Thieves are getting smarter – here's how to help protect your information.

If you're using a credit card to pay at the pump or check out at the store, chances are the card is chip-and-PIN-enabled by now. Though credit card security has come a long way recently, thieves are still trying to exploit weaknesses.

Background: what's credit card skimming?

One of the ways your credit card data may be at risk is through card skimmers. Criminals have become skilled at building point-of-sale devices (the actual thing you slide your card through/into when you pay) that look similar to real devices. Thieves can place these fake devices on top of, or in place of, the real devices and use them to "skim" your card data. Though Chip-and-PIN technology and other protective measures help you guard against card skimming, thieves are still coming up with new ways to make their livelihoods easier and your life harder.

Card skimming gone wireless?

One big example of these kinds of criminals getting smarter is the use of wireless-enabled skimmers. With older skimming techniques, the thief would usually have to return to the skimmer they installed to collect the stolen data directly from the device. With wireless-enabled skimmers, thieves could conceivably collect stolen data from the device without having to show up and collect the information – they could, in theory, just get it wirelessly on their phone as long as they're within a close-enough range of the skimmer.

3 ways to help protect against credit card skimming.

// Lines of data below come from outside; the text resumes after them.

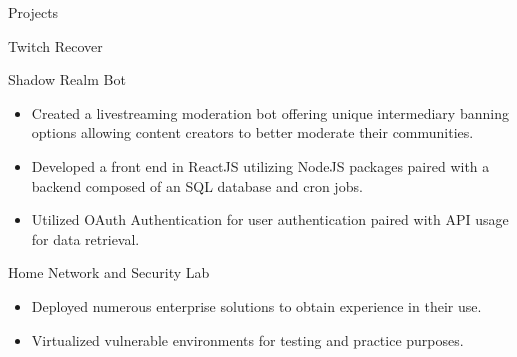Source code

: \documentclass{article}
\newlength{\tabin}
\newlength{\secsep}
\newcommand{\lineunder}{\vspace*{-8pt} \\ \hspace*{-6pt} \hrulefill \\ \vspace*{-15pt}}
\newenvironment{tabbedsection}[1]{
  \begin{list}{}{
      \setlength{\itemsep}{0pt}
      \setlength{\labelsep}{0pt}
      \setlength{\labelwidth}{0pt}
      \setlength{\leftmargin}{\tabin}
      \setlength{\rightmargin}{\tabin}
      \setlength{\listparindent}{0pt}
      \setlength{\parsep}{0pt}
      \setlength{\parskip}{0pt}
      \setlength{\partopsep}{0pt}
      \setlength{\topsep}{#1}
    }
  \item[]
}{\end{list}}
\newenvironment{resume_section}[1]{
  \filbreak
  \vspace{2\secsep}
  \textsc{\large#1}
  \lineunder
  \begin{tabbedsection}{\secsep}
}{\end{tabbedsection}}
\newenvironment{resume_subsection}[2][]{
  \textbf{#2} \hfill {\normalsize #1} \hspace{-5em}
  \begin{tabbedsection}{0.5\secsep}
}{\end{tabbedsection}}
\newenvironment{subitems}{
  \renewcommand{\labelitemi}{-}
  \begin{itemize}
      \setlength{\labelsep}{1em}
}{\end{itemize}}
\begin{document}
\begin{resume_section}{Projects}
\begin{resume_subsection}{Twitch Recover}
\begin{subitems}
		\end{subitems}
	\end{resume_subsection}
	\vspace{3\secsep}
	\begin{resume_subsection}{Shadow Realm Bot}
		\begin{subitems}
			\item Created a livestreaming moderation bot offering unique intermediary banning options allowing content creators to better moderate their communities.
			\item Developed a front end in ReactJS utilizing NodeJS packages paired with a backend composed of an SQL database and cron jobs.
			\item Utilized OAuth Authentication for user authentication paired with API usage for data retrieval.
		\end{subitems}
	\end{resume_subsection}
	\vspace{3\secsep}
  	\begin{resume_subsection}{Home Network and Security Lab}
  		\begin{subitems}
  			\item Deployed numerous enterprise solutions to obtain experience in their use.
  			\item Virtualized vulnerable environments for testing and practice purposes.
  		\end{subitems}
  	\end{resume_subsection}
\end{resume_section}

\vspace{3\secsep}
\end{document}
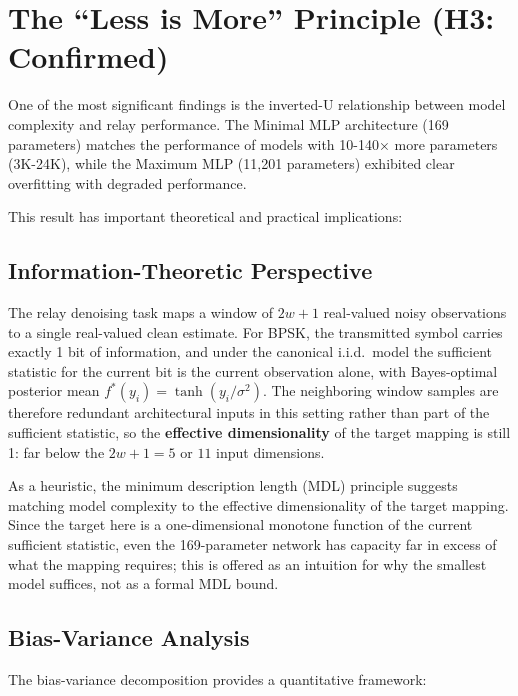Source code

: \section{The ``Less is More'' Principle (H3: Confirmed)}\label{sec:the-less-is-more-principle-h3-confirmed}

One of the most significant findings is the inverted-U relationship between model complexity and relay performance. The Minimal MLP architecture (169 parameters) matches the performance of models with 10-140× more parameters (3K-24K), while the Maximum MLP (11,201 parameters) exhibited clear overfitting with degraded performance.

This result has important theoretical and practical implications:

\subsection{Information-Theoretic Perspective}\label{sec:information-theoretic-perspective}

The relay denoising task maps a window of \(2w+1\) real-valued noisy observations to a single real-valued clean estimate. For BPSK, the transmitted symbol carries exactly 1 bit of information, and under the canonical i.i.d.\ model the sufficient statistic for the current bit is the current observation alone, with Bayes-optimal posterior mean \(f^*(y_i) = \tanh(y_i / \sigma^2)\). The neighboring window samples are therefore redundant architectural inputs in this setting rather than part of the sufficient statistic, so the \textbf{effective dimensionality} of the target mapping is still 1: far below the \(2w+1 = 5\) or \(11\) input dimensions.

As a heuristic, the minimum description length (MDL) principle suggests matching model complexity to the effective dimensionality of the target mapping. Since the target here is a one-dimensional monotone function of the current sufficient statistic, even the 169-parameter network has capacity far in excess of what the mapping requires; this is offered as an intuition for why the smallest model suffices, not as a formal MDL bound.

\subsection{Bias-Variance Analysis}\label{sec:bias-variance-analysis}

The bias-variance decomposition \cite{GoodfellowBengioCourville2016DeepLearning} provides a quantitative framework:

While you can't stop thieves from trying to steal your credit card information, you can take smart precautions to limit your risks. Here are 3 big ones:

  1. If you can, avoid swiping your card. Contactless payment options are becoming more and more popular and accepted. Try to pay with a secure smartphone. Or if the terminal is chip-enabled, slide your chip-enabled card in.
  2. Careful with your PIN. If you're using your card's Chip-and-PIN security, be careful typing in your PIN number when confirming your purchase. Be aware of who may be lurking or looking and try to enter the number quickly and secretively – you can't be sure the innocent-looking person at the pump next to yours or the friendly-appearing checkout attendant isn't really a thief.
  3. Trust your instincts (and cash). If the point-of-sale device doesn't look right – out of place, oddly positioned or outdated – don't pay with any card. In this age of technological advancement, carrying a little cash with you can still go a long way toward peace of mind!